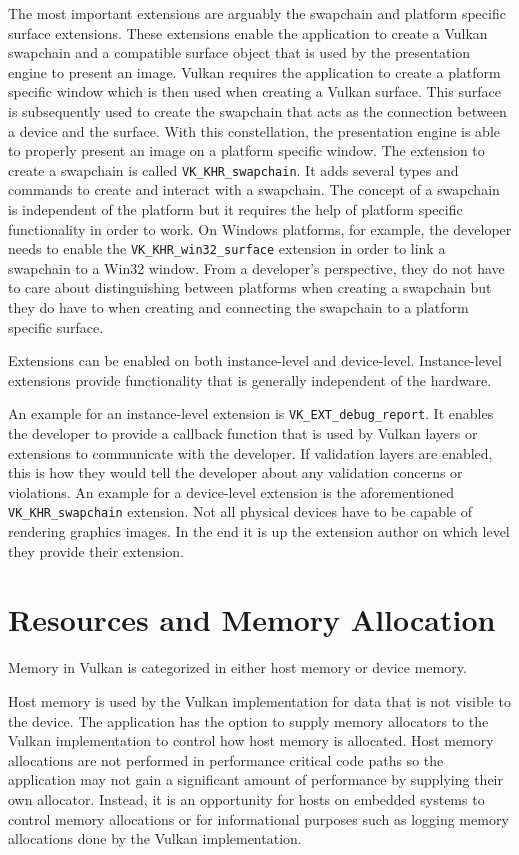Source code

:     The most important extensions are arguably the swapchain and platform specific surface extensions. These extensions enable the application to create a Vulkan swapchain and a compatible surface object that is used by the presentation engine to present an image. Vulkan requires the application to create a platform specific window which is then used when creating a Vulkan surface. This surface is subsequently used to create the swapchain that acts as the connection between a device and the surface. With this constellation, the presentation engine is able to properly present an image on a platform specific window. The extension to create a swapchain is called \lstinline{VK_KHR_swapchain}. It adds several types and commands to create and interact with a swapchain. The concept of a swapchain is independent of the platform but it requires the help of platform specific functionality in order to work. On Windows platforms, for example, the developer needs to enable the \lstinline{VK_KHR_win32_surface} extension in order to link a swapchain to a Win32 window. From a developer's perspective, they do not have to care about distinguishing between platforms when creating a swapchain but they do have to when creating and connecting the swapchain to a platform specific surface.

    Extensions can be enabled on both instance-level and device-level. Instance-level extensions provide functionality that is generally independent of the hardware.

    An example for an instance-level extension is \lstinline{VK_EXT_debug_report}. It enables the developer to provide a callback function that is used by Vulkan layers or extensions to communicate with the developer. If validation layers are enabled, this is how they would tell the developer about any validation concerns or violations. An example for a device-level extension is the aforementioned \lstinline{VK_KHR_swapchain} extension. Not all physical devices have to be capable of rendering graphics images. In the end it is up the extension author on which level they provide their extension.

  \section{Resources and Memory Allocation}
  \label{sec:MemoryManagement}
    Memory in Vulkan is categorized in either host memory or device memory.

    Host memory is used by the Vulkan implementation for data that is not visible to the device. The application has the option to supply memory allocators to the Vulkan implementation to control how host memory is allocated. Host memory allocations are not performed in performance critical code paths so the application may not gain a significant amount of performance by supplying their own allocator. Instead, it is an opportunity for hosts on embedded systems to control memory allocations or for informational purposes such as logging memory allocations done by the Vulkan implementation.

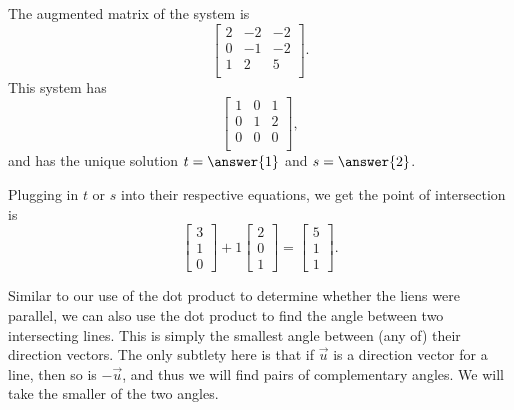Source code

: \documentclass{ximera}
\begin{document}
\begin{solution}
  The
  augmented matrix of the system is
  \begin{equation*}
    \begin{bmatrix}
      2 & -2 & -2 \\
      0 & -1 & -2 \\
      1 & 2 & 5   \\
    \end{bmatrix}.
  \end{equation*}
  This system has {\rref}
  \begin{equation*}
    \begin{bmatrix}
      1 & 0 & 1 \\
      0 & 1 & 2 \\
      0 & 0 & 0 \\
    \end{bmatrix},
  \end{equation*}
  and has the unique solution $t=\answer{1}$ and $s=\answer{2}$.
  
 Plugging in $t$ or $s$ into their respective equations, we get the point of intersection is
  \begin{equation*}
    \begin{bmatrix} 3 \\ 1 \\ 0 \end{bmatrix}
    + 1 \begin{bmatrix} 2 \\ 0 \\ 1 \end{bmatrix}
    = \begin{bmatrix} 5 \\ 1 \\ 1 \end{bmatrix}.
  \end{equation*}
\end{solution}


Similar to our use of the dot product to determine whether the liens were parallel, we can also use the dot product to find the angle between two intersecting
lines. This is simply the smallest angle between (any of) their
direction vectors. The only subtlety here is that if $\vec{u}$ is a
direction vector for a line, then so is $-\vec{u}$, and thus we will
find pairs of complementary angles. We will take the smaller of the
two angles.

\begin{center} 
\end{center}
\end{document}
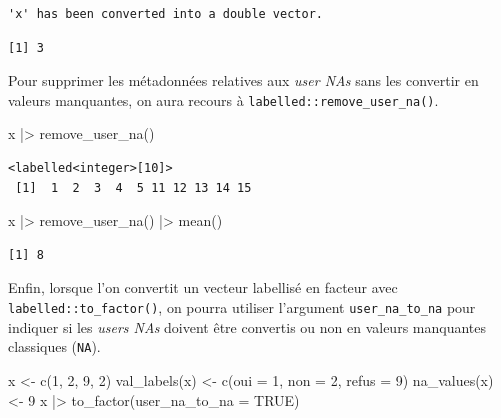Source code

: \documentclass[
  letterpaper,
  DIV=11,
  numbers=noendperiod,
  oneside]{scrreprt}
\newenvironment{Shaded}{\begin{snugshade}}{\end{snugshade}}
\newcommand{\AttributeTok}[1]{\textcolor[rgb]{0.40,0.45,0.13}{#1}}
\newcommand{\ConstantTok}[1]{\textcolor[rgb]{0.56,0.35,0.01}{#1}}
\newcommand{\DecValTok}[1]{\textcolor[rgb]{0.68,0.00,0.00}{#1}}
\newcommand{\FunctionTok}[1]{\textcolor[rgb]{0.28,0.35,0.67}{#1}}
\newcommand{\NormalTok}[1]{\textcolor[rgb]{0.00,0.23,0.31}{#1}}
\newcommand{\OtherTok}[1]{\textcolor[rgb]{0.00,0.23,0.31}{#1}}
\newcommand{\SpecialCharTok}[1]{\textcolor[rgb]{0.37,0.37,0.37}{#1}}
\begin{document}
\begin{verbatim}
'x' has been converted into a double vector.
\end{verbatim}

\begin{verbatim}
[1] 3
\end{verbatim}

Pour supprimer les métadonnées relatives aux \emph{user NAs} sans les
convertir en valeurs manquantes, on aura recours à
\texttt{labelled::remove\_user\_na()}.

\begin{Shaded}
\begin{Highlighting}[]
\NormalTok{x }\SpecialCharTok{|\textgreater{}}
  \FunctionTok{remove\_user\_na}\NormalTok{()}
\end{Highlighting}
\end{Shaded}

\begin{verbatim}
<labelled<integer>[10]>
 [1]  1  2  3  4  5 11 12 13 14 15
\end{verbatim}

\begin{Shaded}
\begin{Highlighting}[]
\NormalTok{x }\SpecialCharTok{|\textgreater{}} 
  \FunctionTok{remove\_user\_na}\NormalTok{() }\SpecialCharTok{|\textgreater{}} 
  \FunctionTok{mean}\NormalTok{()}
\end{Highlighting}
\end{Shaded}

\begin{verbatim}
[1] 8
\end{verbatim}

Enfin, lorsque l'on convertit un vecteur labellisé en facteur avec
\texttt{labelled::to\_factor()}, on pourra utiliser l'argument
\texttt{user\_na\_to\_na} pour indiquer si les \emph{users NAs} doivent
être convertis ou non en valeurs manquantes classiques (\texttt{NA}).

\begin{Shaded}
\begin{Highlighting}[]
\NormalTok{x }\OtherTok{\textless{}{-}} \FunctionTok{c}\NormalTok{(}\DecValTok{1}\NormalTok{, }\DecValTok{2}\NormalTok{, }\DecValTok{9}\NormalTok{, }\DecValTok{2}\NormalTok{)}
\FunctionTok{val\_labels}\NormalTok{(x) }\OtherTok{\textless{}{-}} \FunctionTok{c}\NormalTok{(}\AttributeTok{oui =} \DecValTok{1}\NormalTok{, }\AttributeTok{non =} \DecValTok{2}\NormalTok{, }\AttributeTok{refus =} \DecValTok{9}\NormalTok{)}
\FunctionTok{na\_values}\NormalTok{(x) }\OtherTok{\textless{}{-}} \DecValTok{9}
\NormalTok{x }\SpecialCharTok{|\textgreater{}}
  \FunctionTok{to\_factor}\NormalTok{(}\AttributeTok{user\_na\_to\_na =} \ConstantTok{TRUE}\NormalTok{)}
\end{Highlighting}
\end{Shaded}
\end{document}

- - -

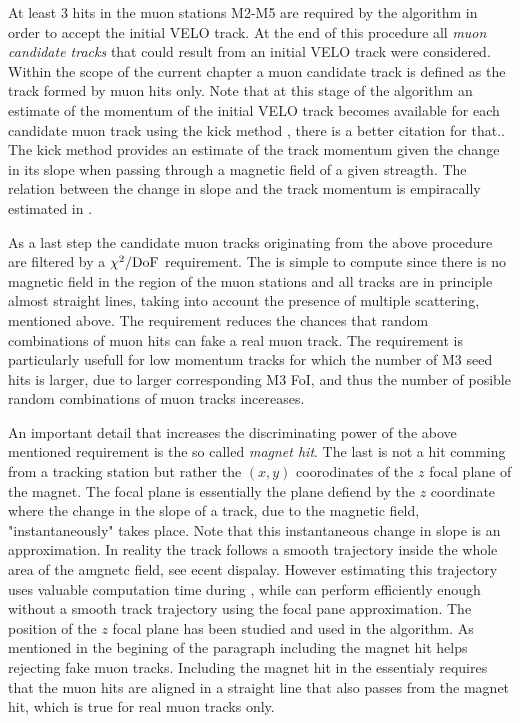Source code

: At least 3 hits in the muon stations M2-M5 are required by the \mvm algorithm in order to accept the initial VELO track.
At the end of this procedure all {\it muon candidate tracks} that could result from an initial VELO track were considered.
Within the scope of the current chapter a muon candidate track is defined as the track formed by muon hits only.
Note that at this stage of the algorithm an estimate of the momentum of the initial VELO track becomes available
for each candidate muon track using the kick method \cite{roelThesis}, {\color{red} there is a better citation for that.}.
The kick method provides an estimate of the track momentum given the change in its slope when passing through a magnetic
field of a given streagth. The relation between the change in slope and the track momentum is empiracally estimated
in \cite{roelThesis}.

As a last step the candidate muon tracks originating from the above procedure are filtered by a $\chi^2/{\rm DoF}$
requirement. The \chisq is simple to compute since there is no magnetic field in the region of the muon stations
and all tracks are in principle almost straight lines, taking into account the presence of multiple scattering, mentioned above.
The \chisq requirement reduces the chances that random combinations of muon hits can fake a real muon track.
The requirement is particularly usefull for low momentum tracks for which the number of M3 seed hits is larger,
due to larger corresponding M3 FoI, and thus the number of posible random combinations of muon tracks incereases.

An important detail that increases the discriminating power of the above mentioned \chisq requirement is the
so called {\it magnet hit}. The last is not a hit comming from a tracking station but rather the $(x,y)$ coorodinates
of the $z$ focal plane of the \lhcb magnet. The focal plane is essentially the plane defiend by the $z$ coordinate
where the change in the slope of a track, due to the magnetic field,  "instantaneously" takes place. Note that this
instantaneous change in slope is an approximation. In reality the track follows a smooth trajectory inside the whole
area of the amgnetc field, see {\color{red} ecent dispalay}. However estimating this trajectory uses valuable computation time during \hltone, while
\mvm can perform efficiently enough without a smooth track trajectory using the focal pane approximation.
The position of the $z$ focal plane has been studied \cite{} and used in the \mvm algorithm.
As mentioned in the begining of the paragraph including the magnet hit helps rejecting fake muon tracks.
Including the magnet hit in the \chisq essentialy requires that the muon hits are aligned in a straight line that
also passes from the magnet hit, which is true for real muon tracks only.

- - -

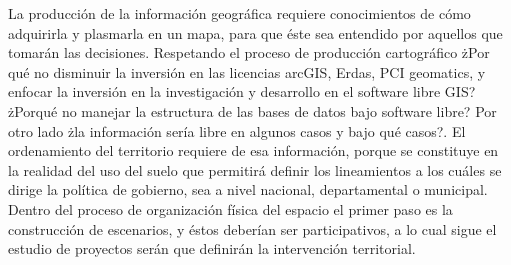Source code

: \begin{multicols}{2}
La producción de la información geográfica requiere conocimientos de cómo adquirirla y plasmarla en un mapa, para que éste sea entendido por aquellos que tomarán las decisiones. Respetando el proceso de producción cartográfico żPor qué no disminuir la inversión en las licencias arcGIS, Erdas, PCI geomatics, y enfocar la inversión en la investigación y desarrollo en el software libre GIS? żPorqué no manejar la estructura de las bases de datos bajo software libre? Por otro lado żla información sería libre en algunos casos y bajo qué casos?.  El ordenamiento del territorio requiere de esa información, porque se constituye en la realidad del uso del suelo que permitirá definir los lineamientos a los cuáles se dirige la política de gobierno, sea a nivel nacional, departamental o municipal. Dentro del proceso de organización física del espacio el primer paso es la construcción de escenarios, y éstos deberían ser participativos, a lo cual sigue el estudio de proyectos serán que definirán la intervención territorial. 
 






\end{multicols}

- - -

__Assignment__. Copy word for word the stretch of entries above from the line that has "and all tracks" through the line that has "also passes from", both ends included, and nothing outside it.

__Final answer__.
and all tracks are in principle almost straight lines, taking into account the presence of multiple scattering, mentioned above.
The \chisq requirement reduces the chances that random combinations of muon hits can fake a real muon track.
The requirement is particularly usefull for low momentum tracks for which the number of M3 seed hits is larger,
due to larger corresponding M3 FoI, and thus the number of posible random combinations of muon tracks incereases.

An important detail that increases the discriminating power of the above mentioned \chisq requirement is the
so called {\it magnet hit}. The last is not a hit comming from a tracking station but rather the $(x,y)$ coorodinates
of the $z$ focal plane of the \lhcb magnet. The focal plane is essentially the plane defiend by the $z$ coordinate
where the change in the slope of a track, due to the magnetic field,  "instantaneously" takes place. Note that this
instantaneous change in slope is an approximation. In reality the track follows a smooth trajectory inside the whole
area of the amgnetc field, see {\color{red} ecent dispalay}. However estimating this trajectory uses valuable computation time during \hltone, while
\mvm can perform efficiently enough without a smooth track trajectory using the focal pane approximation.
The position of the $z$ focal plane has been studied \cite{} and used in the \mvm algorithm.
As mentioned in the begining of the paragraph including the magnet hit helps rejecting fake muon tracks.
Including the magnet hit in the \chisq essentialy requires that the muon hits are aligned in a straight line that
also passes from the magnet hit, which is true for real muon tracks only.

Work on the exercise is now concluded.